* **What you will do**
Copy every record below exactly as it appears.

Source texts of formatted documents:
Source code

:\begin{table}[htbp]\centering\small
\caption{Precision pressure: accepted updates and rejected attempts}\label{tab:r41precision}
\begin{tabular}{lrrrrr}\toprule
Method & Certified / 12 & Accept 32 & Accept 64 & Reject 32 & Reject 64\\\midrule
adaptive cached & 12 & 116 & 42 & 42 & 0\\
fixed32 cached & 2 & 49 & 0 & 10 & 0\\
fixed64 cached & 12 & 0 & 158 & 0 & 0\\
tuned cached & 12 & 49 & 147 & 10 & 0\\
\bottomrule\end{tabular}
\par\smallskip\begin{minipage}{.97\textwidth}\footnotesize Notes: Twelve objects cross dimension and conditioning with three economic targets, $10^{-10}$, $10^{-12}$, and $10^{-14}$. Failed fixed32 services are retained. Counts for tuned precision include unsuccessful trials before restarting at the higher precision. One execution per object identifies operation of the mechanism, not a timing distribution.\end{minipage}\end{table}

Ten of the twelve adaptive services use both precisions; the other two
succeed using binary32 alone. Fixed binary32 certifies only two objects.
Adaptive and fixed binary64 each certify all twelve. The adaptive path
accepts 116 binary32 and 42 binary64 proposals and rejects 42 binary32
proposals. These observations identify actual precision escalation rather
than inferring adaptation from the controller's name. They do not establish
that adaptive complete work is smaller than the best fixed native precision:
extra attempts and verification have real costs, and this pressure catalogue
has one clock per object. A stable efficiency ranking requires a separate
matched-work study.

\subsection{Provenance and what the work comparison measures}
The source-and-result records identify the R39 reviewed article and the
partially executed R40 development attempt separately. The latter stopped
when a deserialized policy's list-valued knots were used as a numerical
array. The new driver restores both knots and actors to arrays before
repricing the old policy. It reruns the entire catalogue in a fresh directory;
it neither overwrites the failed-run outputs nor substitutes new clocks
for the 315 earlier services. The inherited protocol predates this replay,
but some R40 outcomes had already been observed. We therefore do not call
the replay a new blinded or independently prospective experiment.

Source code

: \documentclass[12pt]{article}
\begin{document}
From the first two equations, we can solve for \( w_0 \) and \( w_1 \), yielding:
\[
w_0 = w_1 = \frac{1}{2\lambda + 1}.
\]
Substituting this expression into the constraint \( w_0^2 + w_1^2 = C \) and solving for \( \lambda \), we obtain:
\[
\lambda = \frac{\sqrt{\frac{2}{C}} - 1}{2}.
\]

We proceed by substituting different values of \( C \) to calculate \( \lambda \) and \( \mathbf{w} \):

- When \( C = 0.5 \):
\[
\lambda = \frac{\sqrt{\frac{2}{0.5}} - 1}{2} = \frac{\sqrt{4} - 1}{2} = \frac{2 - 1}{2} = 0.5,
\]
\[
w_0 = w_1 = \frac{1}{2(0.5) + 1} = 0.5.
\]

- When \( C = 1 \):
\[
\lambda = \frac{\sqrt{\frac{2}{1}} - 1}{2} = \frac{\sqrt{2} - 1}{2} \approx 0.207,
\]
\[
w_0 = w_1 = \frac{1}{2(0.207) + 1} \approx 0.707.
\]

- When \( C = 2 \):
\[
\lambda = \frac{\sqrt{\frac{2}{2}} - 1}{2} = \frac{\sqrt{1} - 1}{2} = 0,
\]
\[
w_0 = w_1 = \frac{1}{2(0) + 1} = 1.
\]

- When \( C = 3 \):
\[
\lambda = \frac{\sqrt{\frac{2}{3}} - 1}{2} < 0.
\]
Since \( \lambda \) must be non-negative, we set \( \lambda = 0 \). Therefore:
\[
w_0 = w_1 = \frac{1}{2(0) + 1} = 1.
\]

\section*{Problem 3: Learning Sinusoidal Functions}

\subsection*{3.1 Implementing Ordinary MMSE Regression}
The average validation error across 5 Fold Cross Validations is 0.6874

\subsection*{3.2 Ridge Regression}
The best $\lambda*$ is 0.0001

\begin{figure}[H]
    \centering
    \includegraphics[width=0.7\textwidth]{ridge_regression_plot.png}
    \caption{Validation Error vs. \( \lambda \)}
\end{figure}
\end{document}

* **Task response**
Source code

:\begin{table}[htbp]\centering\small
\caption{Precision pressure: accepted updates and rejected attempts}\label{tab:r41precision}
\begin{tabular}{lrrrrr}\toprule
Method & Certified / 12 & Accept 32 & Accept 64 & Reject 32 & Reject 64\\\midrule
adaptive cached & 12 & 116 & 42 & 42 & 0\\
fixed32 cached & 2 & 49 & 0 & 10 & 0\\
fixed64 cached & 12 & 0 & 158 & 0 & 0\\
tuned cached & 12 & 49 & 147 & 10 & 0\\
\bottomrule\end{tabular}
\par\smallskip\begin{minipage}{.97\textwidth}\footnotesize Notes: Twelve objects cross dimension and conditioning with three economic targets, $10^{-10}$, $10^{-12}$, and $10^{-14}$. Failed fixed32 services are retained. Counts for tuned precision include unsuccessful trials before restarting at the higher precision. One execution per object identifies operation of the mechanism, not a timing distribution.\end{minipage}\end{table}

Ten of the twelve adaptive services use both precisions; the other two
succeed using binary32 alone. Fixed binary32 certifies only two objects.
Adaptive and fixed binary64 each certify all twelve. The adaptive path
accepts 116 binary32 and 42 binary64 proposals and rejects 42 binary32
proposals. These observations identify actual precision escalation rather
than inferring adaptation from the controller's name. They do not establish
that adaptive complete work is smaller than the best fixed native precision:
extra attempts and verification have real costs, and this pressure catalogue
has one clock per object. A stable efficiency ranking requires a separate
matched-work study.

\subsection{Provenance and what the work comparison measures}
The source-and-result records identify the R39 reviewed article and the
partially executed R40 development attempt separately. The latter stopped
when a deserialized policy's list-valued knots were used as a numerical
array. The new driver restores both knots and actors to arrays before
repricing the old policy. It reruns the entire catalogue in a fresh directory;
it neither overwrites the failed-run outputs nor substitutes new clocks
for the 315 earlier services. The inherited protocol predates this replay,
but some R40 outcomes had already been observed. We therefore do not call
the replay a new blinded or independently prospective experiment.

Source code

: \documentclass[12pt]{article}
\begin{document}
From the first two equations, we can solve for \( w_0 \) and \( w_1 \), yielding:
\[
w_0 = w_1 = \frac{1}{2\lambda + 1}.
\]
Substituting this expression into the constraint \( w_0^2 + w_1^2 = C \) and solving for \( \lambda \), we obtain:
\[
\lambda = \frac{\sqrt{\frac{2}{C}} - 1}{2}.
\]

We proceed by substituting different values of \( C \) to calculate \( \lambda \) and \( \mathbf{w} \):

- When \( C = 0.5 \):
\[
\lambda = \frac{\sqrt{\frac{2}{0.5}} - 1}{2} = \frac{\sqrt{4} - 1}{2} = \frac{2 - 1}{2} = 0.5,
\]
\[
w_0 = w_1 = \frac{1}{2(0.5) + 1} = 0.5.
\]

- When \( C = 1 \):
\[
\lambda = \frac{\sqrt{\frac{2}{1}} - 1}{2} = \frac{\sqrt{2} - 1}{2} \approx 0.207,
\]
\[
w_0 = w_1 = \frac{1}{2(0.207) + 1} \approx 0.707.
\]

- When \( C = 2 \):
\[
\lambda = \frac{\sqrt{\frac{2}{2}} - 1}{2} = \frac{\sqrt{1} - 1}{2} = 0,
\]
\[
w_0 = w_1 = \frac{1}{2(0) + 1} = 1.
\]

- When \( C = 3 \):
\[
\lambda = \frac{\sqrt{\frac{2}{3}} - 1}{2} < 0.
\]
Since \( \lambda \) must be non-negative, we set \( \lambda = 0 \). Therefore:
\[
w_0 = w_1 = \frac{1}{2(0) + 1} = 1.
\]

\section*{Problem 3: Learning Sinusoidal Functions}

\subsection*{3.1 Implementing Ordinary MMSE Regression}
The average validation error across 5 Fold Cross Validations is 0.6874

\subsection*{3.2 Ridge Regression}
The best $\lambda*$ is 0.0001

\begin{figure}[H]
    \centering
    \includegraphics[width=0.7\textwidth]{ridge_regression_plot.png}
    \caption{Validation Error vs. \( \lambda \)}
\end{figure}
\end{document}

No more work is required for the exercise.